Aquí entra la interpretación de la maliciosa lucha de clases con que se envenenó, a una parte de la sociedad, con las teorías marxistas. Iria un poco mas allá ¿No es lo mismo el voto de un profesional de la política que el mio?. Pues diría que no, el por su preparación, creo que puede ver con más claridad lo que la sociedad necesita. Puede que yo esté equivocado. Es solo un ejemplo comparativo.
La única diferencia entre un creyente practicante y un no creyente, es que el primero ha sido llamado por Dios para extender su Palabra, sus Mandamientos y el que todos son por igual hijos suyos. Se podrá decir ¿Por qué ha creado a unos creyentes y a otro no? ¿Por qué permite el hambre? ¿Por qué permite las guerras?. Dios no ha creado a unos creyentes y a otros no. La Palabra, es Jesús que comenzó su vida publica por Galilea, Samaria,… y preparó a los Apóstoles para que luego fueran ellos los que expandieran la Buena Nueva a todos los pueblos, de la misma forma estamos llamados a ser creadores de Paz, a llevar la Paz allí donde no la hay… ¿Para que sino estamos nosotros?. Si Dios nos ha llamado, no es para estar occiosos, llevar la marca imborrable del bautismo o del sacramento de la confirmación que nos convierte en soldados y apóstoles de Cristo. Nos ha llamado para suceder a los Apostoles y trabajar como ellos.

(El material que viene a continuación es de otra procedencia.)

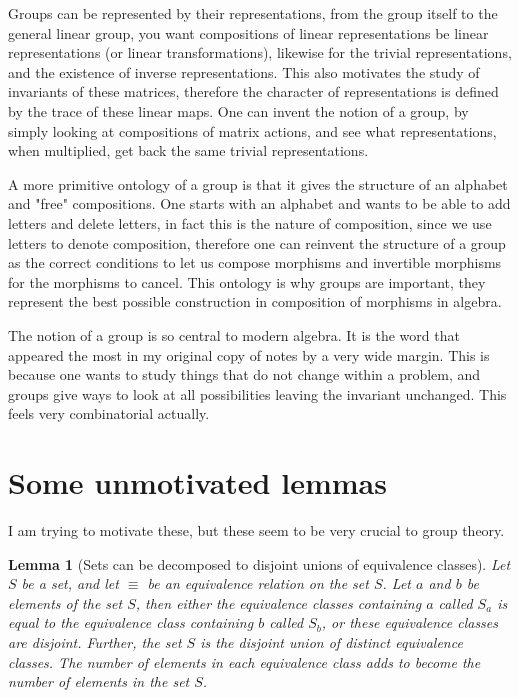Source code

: \documentclass{tufte-book}
\newtheorem{lemma}[theorem]{Lemma}
\begin{document}
Groups can be represented by their representations, from the group itself to the general linear group, you want compositions of linear representations be linear representations (or linear transformations), likewise for the trivial representations, and the existence of inverse representations. This also motivates the study of invariants of these matrices, therefore the character of representations is defined by the trace of these linear maps. One can invent the notion of a group, by simply looking at compositions of matrix actions, and see what representations, when multiplied, get back the same trivial representations.

A more primitive ontology of a group is that it gives the structure of an alphabet and "free" compositions. One starts with an alphabet and wants to be able to add letters and delete letters, in fact this is the nature of composition, since we use letters to denote composition, therefore one can reinvent the structure of a group as the correct conditions to let us compose morphisms and invertible morphisms for the morphisms to cancel. This ontology is why groups are important, they represent the best possible construction in composition of morphisms in algebra.

The notion of a group is so central to modern algebra. It is the word that appeared the most in my original copy of notes by a very wide margin. This is because one wants to study things that do not change within a problem, and groups give ways to look at all possibilities leaving the invariant unchanged. This feels very combinatorial actually.

\section{Some unmotivated lemmas}

I am trying to motivate these, but these seem to be very crucial to group theory.

\begin{lemma}[Sets can be decomposed to disjoint unions of equivalence classes]
  \label{set-equiv-class-decomp}
  Let $S$ be a set, and let $\equiv$ be an equivalence relation on the set $S$.
  Let $a$ and $b$ be elements of the set $S$, then either 
  the equivalence classes containing $a$ called $S_{a}$ is equal to the 
  equivalence class containing $b$ called $S_{b}$, or these equivalence classes are disjoint.
  Further, the set $S$ is the disjoint union of distinct equivalence classes.
  The number of elements in each equivalence class adds to become the number of elements in the set $S$.
\end{lemma}
\end{document}
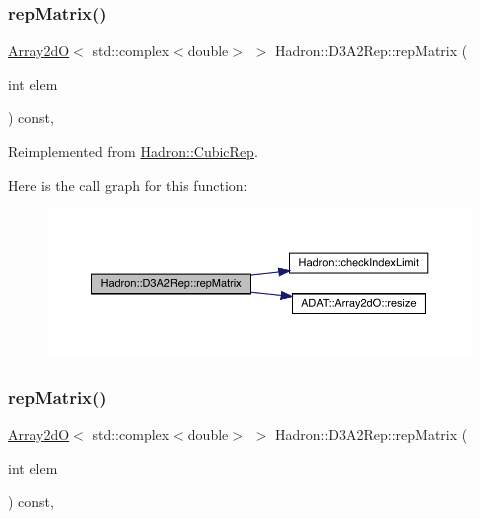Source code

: \subsubsection{\texorpdfstring{repMatrix()}{repMatrix()}\hspace{0.1cm}{\footnotesize\ttfamily [1/2]}}
{\footnotesize\ttfamily \mbox{\hyperlink{classADAT_1_1Array2dO}{Array2dO}}$<$ std\+::complex$<$double$>$ $>$ Hadron\+::\+D3\+A2\+Rep\+::rep\+Matrix (\begin{DoxyParamCaption}\item[{int}]{elem }\end{DoxyParamCaption}) const\hspace{0.3cm}{\ttfamily [inline]}, {\ttfamily [virtual]}}



Reimplemented from \mbox{\hyperlink{structHadron_1_1CubicRep_ac5d7e9e6f4ab1158b5fce3e4ad9e8005}{Hadron\+::\+Cubic\+Rep}}.

Here is the call graph for this function\+:
\nopagebreak
\begin{figure}[H]
\begin{center}
\leavevmode
\includegraphics[width=350pt]{d5/d7f/structHadron_1_1D3A2Rep_a0e868a4c14c9126108a49d429add3c94_cgraph}
\end{center}
\end{figure}
\mbox{\label{structHadron_1_1D3A2Rep_a0e868a4c14c9126108a49d429add3c94}} 
\subsubsection{\texorpdfstring{repMatrix()}{repMatrix()}\hspace{0.1cm}{\footnotesize\ttfamily [2/2]}}
{\footnotesize\ttfamily \mbox{\hyperlink{classADAT_1_1Array2dO}{Array2dO}}$<$ std\+::complex$<$double$>$ $>$ Hadron\+::\+D3\+A2\+Rep\+::rep\+Matrix (\begin{DoxyParamCaption}\item[{int}]{elem }\end{DoxyParamCaption}) const\hspace{0.3cm}{\ttfamily [inline]}, {\ttfamily [virtual]}}



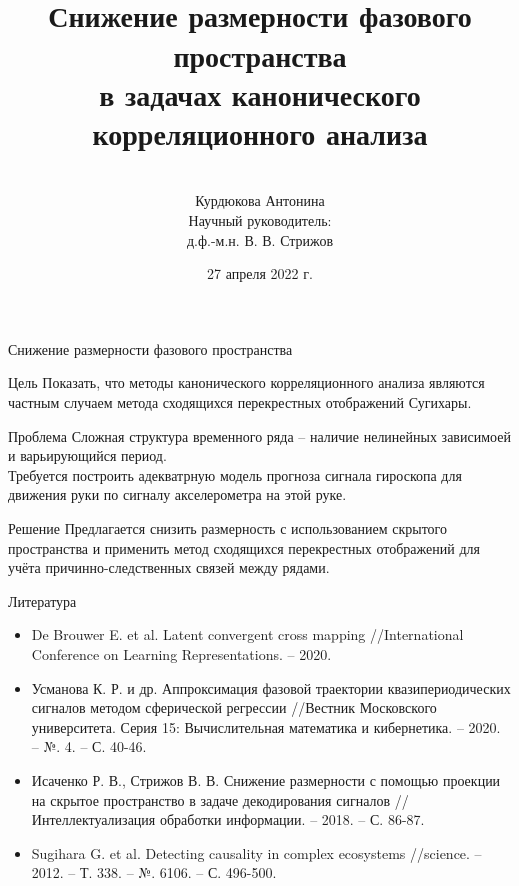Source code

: \documentclass[9pt]{beamer}
\title[\hbox to 56mm{  \hfill\insertframenumber\,/\,\inserttotalframenumber}]
{\\ \vspace{1.5cm} Снижение размерности фазового пространства \\ в задачах канонического корреляционного анализа}
\author[Курдюкова Антонина]{\\ 
	\vspace{.4cm}
	Курдюкова Антонина\\
	\vspace{3mm}
	{\footnotesize Научный руководитель: \\
	д.ф.-м.н. В. В. Стрижов}}
\institute[МФТИ(НИУ)]{
Московский физико-технический институт\\
Факультет управления и прикладной математики\\
Кафедра <<Интеллектуальные системы>>}
\date{27 апреля 2022 г.}
\begin{document}
\begin{frame}
\titlepage
\end{frame}
\begin{frame}{Снижение размерности фазового пространства}
	\begin{block}{Цель}
		Показать, что методы канонического корреляционного анализа являются частным случаем метода сходящихся перекрестных отображений Сугихары.
	\end{block}
	\begin{block}{Проблема}
		Сложная структура временного ряда -- наличие нелинейных зависимоей и варьирующийся период. \\
		Требуется построить адекватрную модель прогноза сигнала гироскопа для движения руки по сигналу акселерометра на этой руке.
	\end{block}
	\begin{block}{Решение}
		 Предлагается снизить размерность с использованием скрытого пространства и применить метод сходящихся перекрестных отображений для учёта причинно-следственных связей между рядами. 
	\end{block}
\end{frame}
\begin{frame}{Литература}
	\begin{itemize}
		\item De Brouwer E. et al. Latent convergent cross mapping //International Conference on Learning Representations. – 2020.
		\vfill
		\item Усманова К. Р. и др. Аппроксимация фазовой траектории квазипериодических сигналов методом сферической регрессии //Вестник Московского университета. Серия 15: Вычислительная математика и кибернетика. – 2020. – №. 4. – С. 40-46.
		\vfill
		\item Исаченко Р. В., Стрижов В. В. Снижение размерности с помощью проекции на скрытое пространство в задаче декодирования сигналов //Интеллектуализация обработки информации. – 2018. – С. 86-87.
		\vfill
		\item Sugihara G. et al. Detecting causality in complex ecosystems //science. – 2012. – Т. 338. – №. 6106. – С. 496-500.
		
	\end{itemize}
\end{frame}
\end{document}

No somos mas que otros. Somos como todos, con la única particularidad de dar testimonio de Cristo ante el mundo. Por esto nuestra obligación es una lucha constante contra el pecado, pero Dios nos vuelve a acoger si en algún momento torcemos el camino, como lo hará igualmente no le conocen pero le buscan y con aquellos que no le conocen, pero nunca han oído hablar de El. Nuestra lucha debe ser constante apoyada en la oración (contacto directo con nuestro Padre) y los sacramentos (Eucaristía y Penitencia). Nuestro trabajo debe ser una lucha por nosotros y por los demás. Sería tremendo que pensaramos que por nuestra culpa, como cristianos, otros murieran a la Fe y a Dios, por nuestra culpa. ¿Cómo nos sentiriámos?. Si yo apagara la luz de Dios en otros? ¿Si yo desalara la sal que habría de dar a otros?. Nos lo dice San Pablo: “somos embajadores en nombre de Cristo”… “El me llamó desde la eternidad, para trabajar a su lado de forma que todos fueran salvos… os rogamos en nombre de Cristo reconciliaros con Dios”.
Por ello trabajemos y luchemos contra el pecado de forma de no dañar a la Iglesia fundada por Cristo para acoger en su seno a toda la humanidad.